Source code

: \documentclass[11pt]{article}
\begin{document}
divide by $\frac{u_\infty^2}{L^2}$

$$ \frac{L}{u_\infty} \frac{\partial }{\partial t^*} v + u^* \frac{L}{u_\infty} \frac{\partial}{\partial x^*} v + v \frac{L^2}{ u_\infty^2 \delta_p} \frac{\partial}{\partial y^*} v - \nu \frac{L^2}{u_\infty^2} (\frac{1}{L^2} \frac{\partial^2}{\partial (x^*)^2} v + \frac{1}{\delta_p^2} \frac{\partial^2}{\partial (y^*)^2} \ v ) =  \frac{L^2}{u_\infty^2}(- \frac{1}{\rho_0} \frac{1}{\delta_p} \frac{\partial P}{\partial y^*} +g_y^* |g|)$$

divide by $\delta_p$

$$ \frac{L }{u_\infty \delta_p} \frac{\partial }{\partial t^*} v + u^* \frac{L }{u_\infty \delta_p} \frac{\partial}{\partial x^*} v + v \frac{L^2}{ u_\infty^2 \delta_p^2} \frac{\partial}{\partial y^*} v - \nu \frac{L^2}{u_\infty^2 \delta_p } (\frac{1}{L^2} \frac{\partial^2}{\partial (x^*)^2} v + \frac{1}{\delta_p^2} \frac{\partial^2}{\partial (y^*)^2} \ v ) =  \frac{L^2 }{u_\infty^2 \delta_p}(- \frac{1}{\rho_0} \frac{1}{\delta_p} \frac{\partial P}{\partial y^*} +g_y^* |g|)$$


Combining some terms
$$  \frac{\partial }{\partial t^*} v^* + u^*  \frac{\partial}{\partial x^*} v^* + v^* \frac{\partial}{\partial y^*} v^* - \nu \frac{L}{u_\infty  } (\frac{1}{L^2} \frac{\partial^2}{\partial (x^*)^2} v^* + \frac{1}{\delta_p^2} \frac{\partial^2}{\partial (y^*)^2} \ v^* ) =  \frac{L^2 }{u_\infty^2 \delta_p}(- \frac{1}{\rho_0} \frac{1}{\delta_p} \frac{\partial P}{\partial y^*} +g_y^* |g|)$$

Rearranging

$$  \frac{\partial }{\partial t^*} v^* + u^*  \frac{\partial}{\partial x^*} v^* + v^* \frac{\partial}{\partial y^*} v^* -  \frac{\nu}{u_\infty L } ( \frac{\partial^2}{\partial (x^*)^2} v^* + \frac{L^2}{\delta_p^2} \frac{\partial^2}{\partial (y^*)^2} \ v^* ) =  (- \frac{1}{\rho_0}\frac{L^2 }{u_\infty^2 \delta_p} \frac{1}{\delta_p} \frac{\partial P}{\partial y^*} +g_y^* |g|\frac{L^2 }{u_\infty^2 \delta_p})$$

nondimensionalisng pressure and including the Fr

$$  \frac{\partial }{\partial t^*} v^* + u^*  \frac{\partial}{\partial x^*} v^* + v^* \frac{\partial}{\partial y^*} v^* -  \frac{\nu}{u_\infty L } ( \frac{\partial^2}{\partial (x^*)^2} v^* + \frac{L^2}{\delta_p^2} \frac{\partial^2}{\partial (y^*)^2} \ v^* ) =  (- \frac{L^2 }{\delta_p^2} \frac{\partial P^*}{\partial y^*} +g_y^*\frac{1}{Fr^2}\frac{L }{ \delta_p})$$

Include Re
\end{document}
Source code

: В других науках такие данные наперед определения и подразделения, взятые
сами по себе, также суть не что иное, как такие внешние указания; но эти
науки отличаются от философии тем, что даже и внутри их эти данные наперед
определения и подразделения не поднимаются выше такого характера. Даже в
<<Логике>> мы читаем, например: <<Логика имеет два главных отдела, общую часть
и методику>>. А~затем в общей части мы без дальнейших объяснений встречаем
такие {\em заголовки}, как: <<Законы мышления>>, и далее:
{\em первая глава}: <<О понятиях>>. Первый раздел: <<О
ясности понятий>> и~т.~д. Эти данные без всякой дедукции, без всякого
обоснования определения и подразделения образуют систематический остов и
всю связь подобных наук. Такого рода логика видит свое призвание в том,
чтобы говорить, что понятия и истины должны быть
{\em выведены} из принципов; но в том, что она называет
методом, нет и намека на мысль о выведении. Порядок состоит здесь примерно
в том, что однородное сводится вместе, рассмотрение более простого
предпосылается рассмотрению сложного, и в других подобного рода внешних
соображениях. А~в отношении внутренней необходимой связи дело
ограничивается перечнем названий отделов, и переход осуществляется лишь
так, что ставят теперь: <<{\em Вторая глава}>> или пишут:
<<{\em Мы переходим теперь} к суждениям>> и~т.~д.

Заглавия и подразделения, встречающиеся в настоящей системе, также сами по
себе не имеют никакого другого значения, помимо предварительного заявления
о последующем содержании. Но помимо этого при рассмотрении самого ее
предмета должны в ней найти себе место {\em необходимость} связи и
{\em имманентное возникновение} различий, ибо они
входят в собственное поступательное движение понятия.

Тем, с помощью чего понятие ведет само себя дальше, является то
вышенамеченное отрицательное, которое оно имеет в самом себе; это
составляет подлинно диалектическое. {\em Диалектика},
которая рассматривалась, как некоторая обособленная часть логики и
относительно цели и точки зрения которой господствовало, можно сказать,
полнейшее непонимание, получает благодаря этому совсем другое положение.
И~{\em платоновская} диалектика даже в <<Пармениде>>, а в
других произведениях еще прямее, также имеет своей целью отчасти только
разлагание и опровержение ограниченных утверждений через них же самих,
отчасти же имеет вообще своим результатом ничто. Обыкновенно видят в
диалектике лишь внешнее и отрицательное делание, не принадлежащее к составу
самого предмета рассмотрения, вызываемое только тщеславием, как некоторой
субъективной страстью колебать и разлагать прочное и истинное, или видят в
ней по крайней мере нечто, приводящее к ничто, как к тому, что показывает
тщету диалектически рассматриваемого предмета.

==

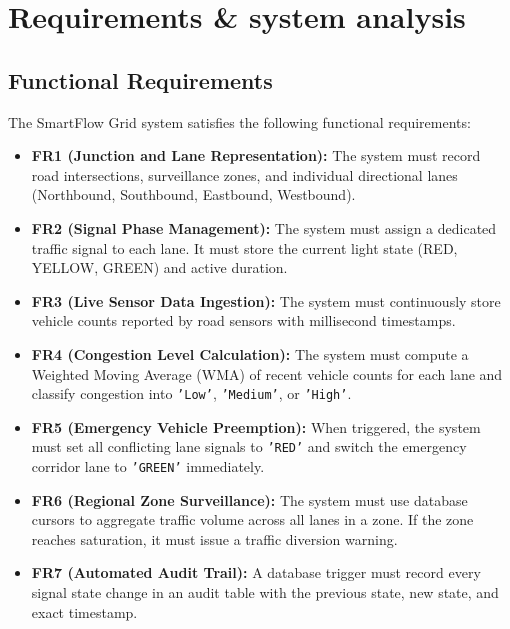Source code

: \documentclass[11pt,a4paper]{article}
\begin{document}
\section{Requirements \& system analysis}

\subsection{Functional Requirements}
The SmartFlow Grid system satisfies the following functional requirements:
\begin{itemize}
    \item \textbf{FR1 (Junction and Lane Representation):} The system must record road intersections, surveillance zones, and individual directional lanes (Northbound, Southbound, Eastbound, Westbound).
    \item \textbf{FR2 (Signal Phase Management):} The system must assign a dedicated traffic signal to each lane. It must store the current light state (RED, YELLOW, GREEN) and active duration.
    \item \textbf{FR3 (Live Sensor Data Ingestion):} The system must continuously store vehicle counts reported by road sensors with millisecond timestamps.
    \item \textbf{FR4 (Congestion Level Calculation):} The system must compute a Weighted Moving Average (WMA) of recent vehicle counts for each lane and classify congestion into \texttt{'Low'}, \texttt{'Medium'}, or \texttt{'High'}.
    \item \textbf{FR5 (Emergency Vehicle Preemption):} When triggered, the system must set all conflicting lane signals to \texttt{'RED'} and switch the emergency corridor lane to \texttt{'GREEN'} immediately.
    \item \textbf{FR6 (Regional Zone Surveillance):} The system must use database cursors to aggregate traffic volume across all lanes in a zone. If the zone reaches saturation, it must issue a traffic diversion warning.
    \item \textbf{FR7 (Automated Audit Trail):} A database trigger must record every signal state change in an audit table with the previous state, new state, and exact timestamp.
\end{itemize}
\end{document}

■ **Exercise brief**:
Tally up the lines in the records that contain the word "texttt" and give only the total.

■ **Solution to this exercise**:
2